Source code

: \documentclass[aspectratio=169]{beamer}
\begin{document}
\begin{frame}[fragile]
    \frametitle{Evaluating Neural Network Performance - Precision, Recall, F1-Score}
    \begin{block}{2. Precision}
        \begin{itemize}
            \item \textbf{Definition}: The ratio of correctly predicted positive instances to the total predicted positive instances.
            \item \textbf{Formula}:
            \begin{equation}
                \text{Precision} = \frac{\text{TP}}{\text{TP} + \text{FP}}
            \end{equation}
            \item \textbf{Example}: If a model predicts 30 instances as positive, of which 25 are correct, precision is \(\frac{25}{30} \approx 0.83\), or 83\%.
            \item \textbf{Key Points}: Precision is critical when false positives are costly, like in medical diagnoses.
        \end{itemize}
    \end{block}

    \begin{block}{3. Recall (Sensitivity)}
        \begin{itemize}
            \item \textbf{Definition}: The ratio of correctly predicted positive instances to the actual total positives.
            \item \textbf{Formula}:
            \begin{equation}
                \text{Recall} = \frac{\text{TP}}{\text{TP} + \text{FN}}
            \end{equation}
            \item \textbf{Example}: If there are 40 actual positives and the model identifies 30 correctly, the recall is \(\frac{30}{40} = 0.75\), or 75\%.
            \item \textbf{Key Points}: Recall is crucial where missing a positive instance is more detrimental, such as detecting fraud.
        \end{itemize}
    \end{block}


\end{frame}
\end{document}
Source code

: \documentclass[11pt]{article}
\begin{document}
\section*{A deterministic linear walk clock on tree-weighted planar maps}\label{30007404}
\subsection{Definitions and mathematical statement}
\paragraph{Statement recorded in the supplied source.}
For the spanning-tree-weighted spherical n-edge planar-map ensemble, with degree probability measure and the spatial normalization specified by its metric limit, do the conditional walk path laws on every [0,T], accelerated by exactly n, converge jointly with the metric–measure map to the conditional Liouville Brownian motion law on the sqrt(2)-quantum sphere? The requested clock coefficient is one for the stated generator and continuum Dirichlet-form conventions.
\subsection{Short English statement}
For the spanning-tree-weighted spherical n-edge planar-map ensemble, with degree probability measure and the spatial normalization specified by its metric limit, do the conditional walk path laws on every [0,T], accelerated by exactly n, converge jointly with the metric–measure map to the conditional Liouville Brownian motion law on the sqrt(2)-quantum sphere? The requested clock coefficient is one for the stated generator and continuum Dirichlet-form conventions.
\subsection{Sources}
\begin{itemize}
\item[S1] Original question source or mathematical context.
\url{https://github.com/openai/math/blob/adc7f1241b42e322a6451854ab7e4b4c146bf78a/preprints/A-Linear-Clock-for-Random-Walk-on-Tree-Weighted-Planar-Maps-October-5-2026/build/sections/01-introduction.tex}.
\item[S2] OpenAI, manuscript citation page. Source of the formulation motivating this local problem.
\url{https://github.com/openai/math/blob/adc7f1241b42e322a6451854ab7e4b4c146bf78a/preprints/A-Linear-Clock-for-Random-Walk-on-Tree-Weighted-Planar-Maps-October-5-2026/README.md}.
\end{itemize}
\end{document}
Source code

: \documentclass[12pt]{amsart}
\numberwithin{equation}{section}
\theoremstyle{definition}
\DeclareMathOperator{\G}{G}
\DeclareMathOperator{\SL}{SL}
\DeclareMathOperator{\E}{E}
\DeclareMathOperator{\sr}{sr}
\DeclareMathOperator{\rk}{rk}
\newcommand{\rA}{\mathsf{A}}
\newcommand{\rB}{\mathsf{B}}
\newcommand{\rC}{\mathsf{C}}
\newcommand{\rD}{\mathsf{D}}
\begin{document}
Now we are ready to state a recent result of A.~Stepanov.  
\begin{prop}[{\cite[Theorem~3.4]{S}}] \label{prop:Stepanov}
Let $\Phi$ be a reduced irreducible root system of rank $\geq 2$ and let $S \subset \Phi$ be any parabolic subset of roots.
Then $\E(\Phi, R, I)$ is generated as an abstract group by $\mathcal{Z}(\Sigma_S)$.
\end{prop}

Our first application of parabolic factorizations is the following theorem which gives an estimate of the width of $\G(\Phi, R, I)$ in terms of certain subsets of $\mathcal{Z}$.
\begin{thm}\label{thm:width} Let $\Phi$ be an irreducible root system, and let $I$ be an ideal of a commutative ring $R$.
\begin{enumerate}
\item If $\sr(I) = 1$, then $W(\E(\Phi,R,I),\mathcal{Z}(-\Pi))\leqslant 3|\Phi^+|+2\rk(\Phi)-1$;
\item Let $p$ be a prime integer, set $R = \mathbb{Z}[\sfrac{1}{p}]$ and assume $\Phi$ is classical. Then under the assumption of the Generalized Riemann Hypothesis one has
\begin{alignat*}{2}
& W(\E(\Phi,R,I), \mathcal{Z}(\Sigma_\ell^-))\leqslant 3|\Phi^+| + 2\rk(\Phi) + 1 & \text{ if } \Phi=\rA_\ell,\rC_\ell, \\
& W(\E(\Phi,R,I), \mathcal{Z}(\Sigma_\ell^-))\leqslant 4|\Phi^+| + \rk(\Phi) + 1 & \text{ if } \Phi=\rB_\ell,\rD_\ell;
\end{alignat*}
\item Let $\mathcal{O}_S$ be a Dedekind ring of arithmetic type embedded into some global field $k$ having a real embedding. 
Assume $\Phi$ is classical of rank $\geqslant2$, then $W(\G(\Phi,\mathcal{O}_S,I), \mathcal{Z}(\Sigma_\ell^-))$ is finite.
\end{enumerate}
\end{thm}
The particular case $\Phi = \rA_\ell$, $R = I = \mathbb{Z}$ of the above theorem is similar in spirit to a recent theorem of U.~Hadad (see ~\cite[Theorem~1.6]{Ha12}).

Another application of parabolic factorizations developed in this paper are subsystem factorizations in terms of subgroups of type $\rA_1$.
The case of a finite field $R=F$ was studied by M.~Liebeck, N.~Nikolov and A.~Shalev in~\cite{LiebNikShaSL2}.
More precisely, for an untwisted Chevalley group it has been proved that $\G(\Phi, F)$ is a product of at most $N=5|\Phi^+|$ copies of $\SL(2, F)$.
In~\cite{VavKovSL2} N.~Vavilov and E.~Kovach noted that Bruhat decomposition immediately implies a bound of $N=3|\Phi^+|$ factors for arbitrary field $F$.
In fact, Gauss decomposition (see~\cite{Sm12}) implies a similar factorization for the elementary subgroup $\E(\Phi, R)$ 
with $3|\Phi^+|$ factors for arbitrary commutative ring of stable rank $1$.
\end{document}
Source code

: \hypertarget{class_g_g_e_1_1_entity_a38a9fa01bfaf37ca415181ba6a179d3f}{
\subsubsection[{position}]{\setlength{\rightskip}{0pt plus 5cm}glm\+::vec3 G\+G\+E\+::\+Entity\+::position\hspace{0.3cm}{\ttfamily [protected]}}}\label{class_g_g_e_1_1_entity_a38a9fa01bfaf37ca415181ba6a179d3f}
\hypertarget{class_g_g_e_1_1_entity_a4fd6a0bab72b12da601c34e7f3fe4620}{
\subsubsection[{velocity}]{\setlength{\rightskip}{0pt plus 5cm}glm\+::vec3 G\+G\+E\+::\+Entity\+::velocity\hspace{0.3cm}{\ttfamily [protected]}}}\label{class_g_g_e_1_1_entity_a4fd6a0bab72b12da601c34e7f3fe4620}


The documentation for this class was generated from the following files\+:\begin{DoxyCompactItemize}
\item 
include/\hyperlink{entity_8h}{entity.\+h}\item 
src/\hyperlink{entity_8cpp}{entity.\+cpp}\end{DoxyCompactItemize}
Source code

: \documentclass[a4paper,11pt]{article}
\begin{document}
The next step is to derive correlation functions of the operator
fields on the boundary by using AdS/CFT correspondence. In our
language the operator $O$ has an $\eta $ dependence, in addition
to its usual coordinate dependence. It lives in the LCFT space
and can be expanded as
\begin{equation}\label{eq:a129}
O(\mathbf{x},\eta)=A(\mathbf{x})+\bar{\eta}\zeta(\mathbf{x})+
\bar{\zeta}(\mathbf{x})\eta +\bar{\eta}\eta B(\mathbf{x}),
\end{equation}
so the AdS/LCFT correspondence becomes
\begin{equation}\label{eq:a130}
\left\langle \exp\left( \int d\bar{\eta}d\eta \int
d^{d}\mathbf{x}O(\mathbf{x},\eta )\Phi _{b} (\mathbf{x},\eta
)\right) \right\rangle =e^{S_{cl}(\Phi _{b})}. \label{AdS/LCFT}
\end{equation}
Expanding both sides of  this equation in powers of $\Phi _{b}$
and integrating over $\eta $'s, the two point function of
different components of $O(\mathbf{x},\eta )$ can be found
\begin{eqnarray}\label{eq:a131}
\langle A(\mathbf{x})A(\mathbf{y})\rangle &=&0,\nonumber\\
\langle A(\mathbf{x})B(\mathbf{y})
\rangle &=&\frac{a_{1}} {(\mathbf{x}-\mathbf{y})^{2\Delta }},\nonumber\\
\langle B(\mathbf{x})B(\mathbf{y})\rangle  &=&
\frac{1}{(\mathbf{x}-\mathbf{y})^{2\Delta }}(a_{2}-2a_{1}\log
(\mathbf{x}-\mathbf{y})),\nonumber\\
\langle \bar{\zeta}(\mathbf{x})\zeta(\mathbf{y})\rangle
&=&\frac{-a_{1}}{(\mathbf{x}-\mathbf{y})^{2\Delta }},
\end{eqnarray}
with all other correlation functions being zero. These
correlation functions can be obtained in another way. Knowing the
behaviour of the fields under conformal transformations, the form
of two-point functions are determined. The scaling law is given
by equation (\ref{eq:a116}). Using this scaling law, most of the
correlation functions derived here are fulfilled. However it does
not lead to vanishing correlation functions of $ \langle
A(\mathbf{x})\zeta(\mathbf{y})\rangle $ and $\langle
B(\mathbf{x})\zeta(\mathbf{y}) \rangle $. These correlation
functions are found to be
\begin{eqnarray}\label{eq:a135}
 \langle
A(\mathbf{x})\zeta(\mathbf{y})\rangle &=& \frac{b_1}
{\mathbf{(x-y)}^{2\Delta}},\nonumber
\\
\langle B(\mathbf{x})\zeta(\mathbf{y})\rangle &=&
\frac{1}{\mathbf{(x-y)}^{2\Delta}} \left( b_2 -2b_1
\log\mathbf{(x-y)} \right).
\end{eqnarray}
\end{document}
****
## TASK DESCRIPTION
For each line above that contains the word "DeclareMathOperator", make a copy.

## OUTPUT
\DeclareMathOperator{\G}{G}
\DeclareMathOperator{\SL}{SL}
\DeclareMathOperator{\E}{E}
\DeclareMathOperator{\sr}{sr}
\DeclareMathOperator{\rk}{rk}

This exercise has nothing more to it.